I took a cordless power drill and a flathead screwdriver out of the toolbox. I’d fixed a slim tungsten bit in the drill before Davey and I had left the house. I lined up the bit with the keyhole, just slightly off center, and pushed it hard as I drilled out the first lock pin. The whine of the drill was rock-concert loud in the car. The first time I’d drilled a lock, I’d been sure everyone from two miles away was going to come running. I drilled it again, and then once more, wiggling the drill a little to make sure the pins were toast. I put the metal end of the screwdriver in and turned it, and the engine rumbled politely to life.

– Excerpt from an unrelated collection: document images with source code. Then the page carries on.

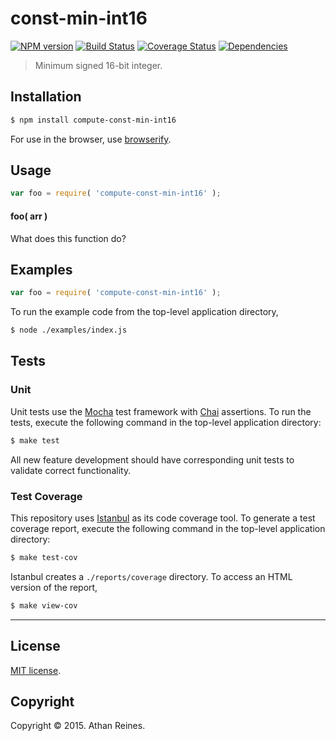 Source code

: const-min-int16
===
[![NPM version][npm-image]][npm-url] [![Build Status][travis-image]][travis-url] [![Coverage Status][coveralls-image]][coveralls-url] [![Dependencies][dependencies-image]][dependencies-url]

> Minimum signed 16-bit integer.


## Installation

``` bash
$ npm install compute-const-min-int16
```

For use in the browser, use [browserify](https://github.com/substack/node-browserify).


## Usage

``` javascript
var foo = require( 'compute-const-min-int16' );
```

#### foo( arr )

What does this function do?


## Examples

``` javascript
var foo = require( 'compute-const-min-int16' );
```

To run the example code from the top-level application directory,

``` bash
$ node ./examples/index.js
```


## Tests

### Unit

Unit tests use the [Mocha](http://mochajs.org/) test framework with [Chai](http://chaijs.com) assertions. To run the tests, execute the following command in the top-level application directory:

``` bash
$ make test
```

All new feature development should have corresponding unit tests to validate correct functionality.


### Test Coverage

This repository uses [Istanbul](https://github.com/gotwarlost/istanbul) as its code coverage tool. To generate a test coverage report, execute the following command in the top-level application directory:

``` bash
$ make test-cov
```

Istanbul creates a `./reports/coverage` directory. To access an HTML version of the report,

``` bash
$ make view-cov
```


---
## License

[MIT license](http://opensource.org/licenses/MIT). 


## Copyright

Copyright &copy; 2015. Athan Reines.


[npm-image]: http://img.shields.io/npm/v/compute-const-min-int16.svg
[npm-url]: https://npmjs.org/package/compute-const-min-int16

[travis-image]: http://img.shields.io/travis/compute-io/const-min-int16/master.svg
[travis-url]: https://travis-ci.org/compute-io/const-min-int16

[coveralls-image]: https://img.shields.io/coveralls/compute-io/const-min-int16/master.svg
[coveralls-url]: https://coveralls.io/r/compute-io/const-min-int16?branch=master

[dependencies-image]: http://img.shields.io/david/compute-io/const-min-int16.svg
[dependencies-url]: https://david-dm.org/compute-io/const-min-int16

[dev-dependencies-image]: http://img.shields.io/david/dev/compute-io/const-min-int16.svg
[dev-dependencies-url]: https://david-dm.org/dev/compute-io/const-min-int16

[github-issues-image]: http://img.shields.io/github/issues/compute-io/const-min-int16.svg
[github-issues-url]: https://github.com/compute-io/const-min-int16/issues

I switched on the lights, and Davey immediately pulled out of his parking space, taking point. I followed him from the lot, each of us waiting for the long wooden arm to rise and let us pass.

When we were farther down Montlake, we stopped at a red light before the onramp to 520. I was already dialing Luis to let him know we were on the way. I looked up and saw Davey in the Corolla. He’d turned around and was grinning at me out of the hatchback window. The joint was between his teeth, glowing bright. I gave him the finger, and he laughed and turned around to face the green light and floored it, leaving a yard of Goodyear rubber on the boulevard.